→ Exercise instructions
Please set down each of the lines below once more, exactly, omitting all pictures.

→ Plain-text document sources
►

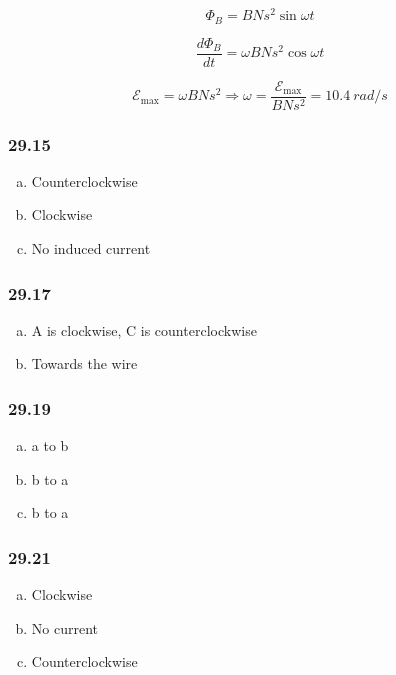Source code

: \documentclass{article}
\begin{document}
\[\Phi_B = B N s^2 \sin \omega t\]

\[\frac{d \Phi_B}{dt} = \omega B N s^2 \cos \omega t\]

\[\mathcal{E}_\text{max} = \omega B N s^2 \Rightarrow \omega = \frac{\mathcal{E}_\text{max}}{B N s^2} = \qty{10.4}{rad/s}\]

\subsubsection{29.15}

\begin{enumerate}[(a)]
  \item Counterclockwise

  \item Clockwise

  \item No induced current
\end{enumerate}

\subsubsection{29.17}

\begin{enumerate}[(a)]
  \item A is clockwise, C is counterclockwise

  \item Towards the wire
\end{enumerate}

\subsubsection{29.19}

\begin{enumerate}[(a)]
  \item a to b

  \item b to a

  \item b to a
\end{enumerate}

\subsubsection{29.21}

\begin{enumerate}[(a)]
  \item Clockwise

  \item No current

  \item Counterclockwise
\end{enumerate}
\end{document}
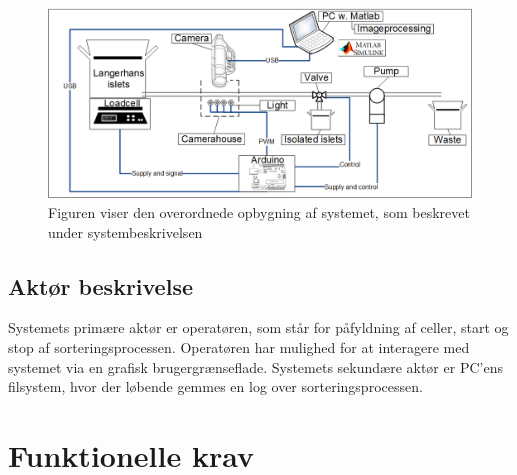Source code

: \begin{figure}[H]
	\centering
	\includegraphics[width=1\textwidth]{billeder/Overview.png}
	\caption{Figuren viser den overordnede opbygning af systemet, som beskrevet under systembeskrivelsen}
	\label{fig:usecase}
\end{figure}

\subsection{Aktør beskrivelse}
Systemets primære aktør er operatøren, som står for påfyldning af celler, start og stop af sorteringsprocessen. Operatøren har mulighed for at interagere med systemet via en grafisk brugergrænseflade. Systemets sekundære aktør er PC’ens filsystem, hvor der løbende gemmes en log over sorteringsprocessen.
\section{Funktionelle krav}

◄

→ Problem solution
Source code

: \documentclass{article}
\begin{document}
\[\Phi_B = B N s^2 \sin \omega t\]

\[\frac{d \Phi_B}{dt} = \omega B N s^2 \cos \omega t\]

\[\mathcal{E}_\text{max} = \omega B N s^2 \Rightarrow \omega = \frac{\mathcal{E}_\text{max}}{B N s^2} = \qty{10.4}{rad/s}\]

\subsubsection{29.15}

\begin{enumerate}[(a)]
  \item Counterclockwise

  \item Clockwise

  \item No induced current
\end{enumerate}

\subsubsection{29.17}

\begin{enumerate}[(a)]
  \item A is clockwise, C is counterclockwise

  \item Towards the wire
\end{enumerate}

\subsubsection{29.19}

\begin{enumerate}[(a)]
  \item a to b

  \item b to a

  \item b to a
\end{enumerate}

\subsubsection{29.21}

\begin{enumerate}[(a)]
  \item Clockwise

  \item No current

  \item Counterclockwise
\end{enumerate}
\end{document}
Source code

: \begin{figure}[H]
	\centering
	\includegraphics[width=1\textwidth]{billeder/Overview.png}
	\caption{Figuren viser den overordnede opbygning af systemet, som beskrevet under systembeskrivelsen}
	\label{fig:usecase}
\end{figure}

\subsection{Aktør beskrivelse}
Systemets primære aktør er operatøren, som står for påfyldning af celler, start og stop af sorteringsprocessen. Operatøren har mulighed for at interagere med systemet via en grafisk brugergrænseflade. Systemets sekundære aktør er PC’ens filsystem, hvor der løbende gemmes en log over sorteringsprocessen.
\section{Funktionelle krav}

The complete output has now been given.